*ACTION ITEM*.
Write out again, exactly as they stand, the line that includes "- ユーザー名、パスワードを指定し、仮想マシンへ接続" and all remaining lines of the entries.

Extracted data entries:
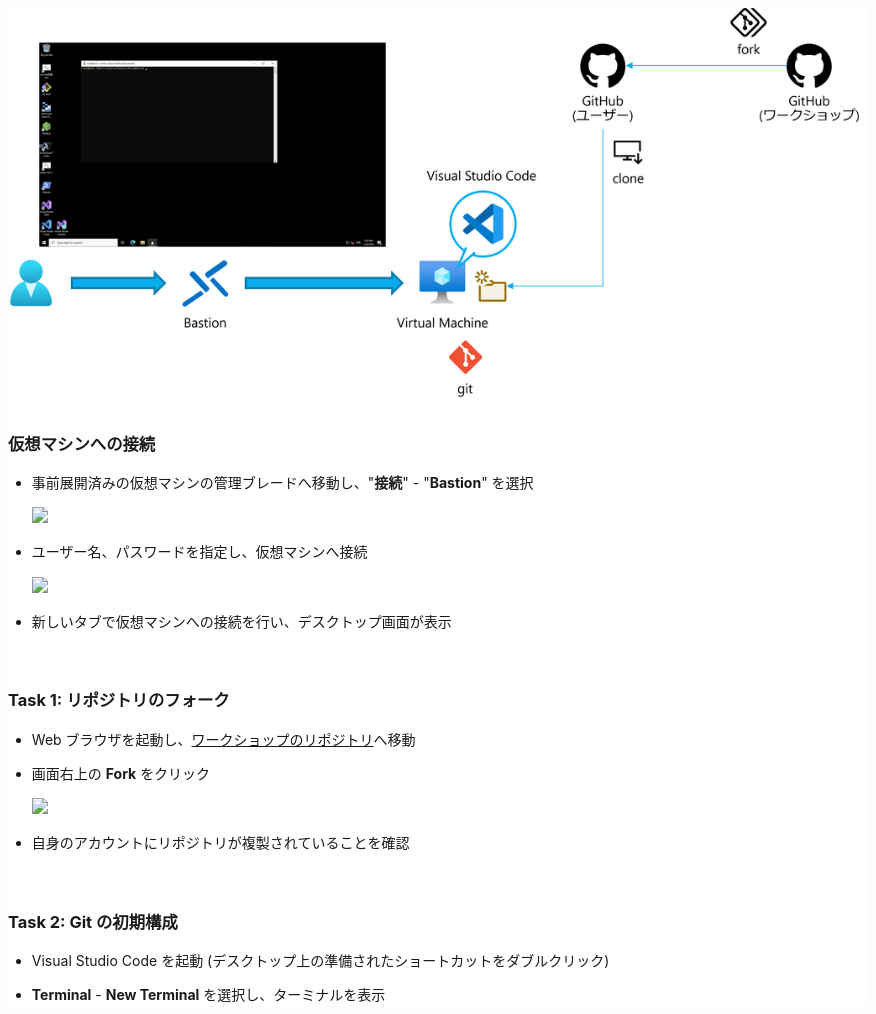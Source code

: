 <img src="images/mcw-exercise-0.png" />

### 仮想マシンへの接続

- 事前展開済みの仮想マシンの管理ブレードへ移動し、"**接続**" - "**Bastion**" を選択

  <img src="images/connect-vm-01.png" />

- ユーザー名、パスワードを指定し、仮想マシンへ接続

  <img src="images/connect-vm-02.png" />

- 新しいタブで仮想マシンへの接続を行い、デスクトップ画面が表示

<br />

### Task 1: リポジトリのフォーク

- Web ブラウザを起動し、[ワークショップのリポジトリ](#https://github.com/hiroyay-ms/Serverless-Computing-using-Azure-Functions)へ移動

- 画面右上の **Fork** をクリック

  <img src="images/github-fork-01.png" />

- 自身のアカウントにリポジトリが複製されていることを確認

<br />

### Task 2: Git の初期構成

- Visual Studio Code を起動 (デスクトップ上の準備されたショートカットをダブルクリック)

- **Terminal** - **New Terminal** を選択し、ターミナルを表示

*RESPONSE BELOW*.
- ユーザー名、パスワードを指定し、仮想マシンへ接続

  <img src="images/connect-vm-02.png" />

- 新しいタブで仮想マシンへの接続を行い、デスクトップ画面が表示

<br />

### Task 1: リポジトリのフォーク

- Web ブラウザを起動し、[ワークショップのリポジトリ](#https://github.com/hiroyay-ms/Serverless-Computing-using-Azure-Functions)へ移動

- 画面右上の **Fork** をクリック

  <img src="images/github-fork-01.png" />

- 自身のアカウントにリポジトリが複製されていることを確認

<br />

### Task 2: Git の初期構成

- Visual Studio Code を起動 (デスクトップ上の準備されたショートカットをダブルクリック)

- **Terminal** - **New Terminal** を選択し、ターミナルを表示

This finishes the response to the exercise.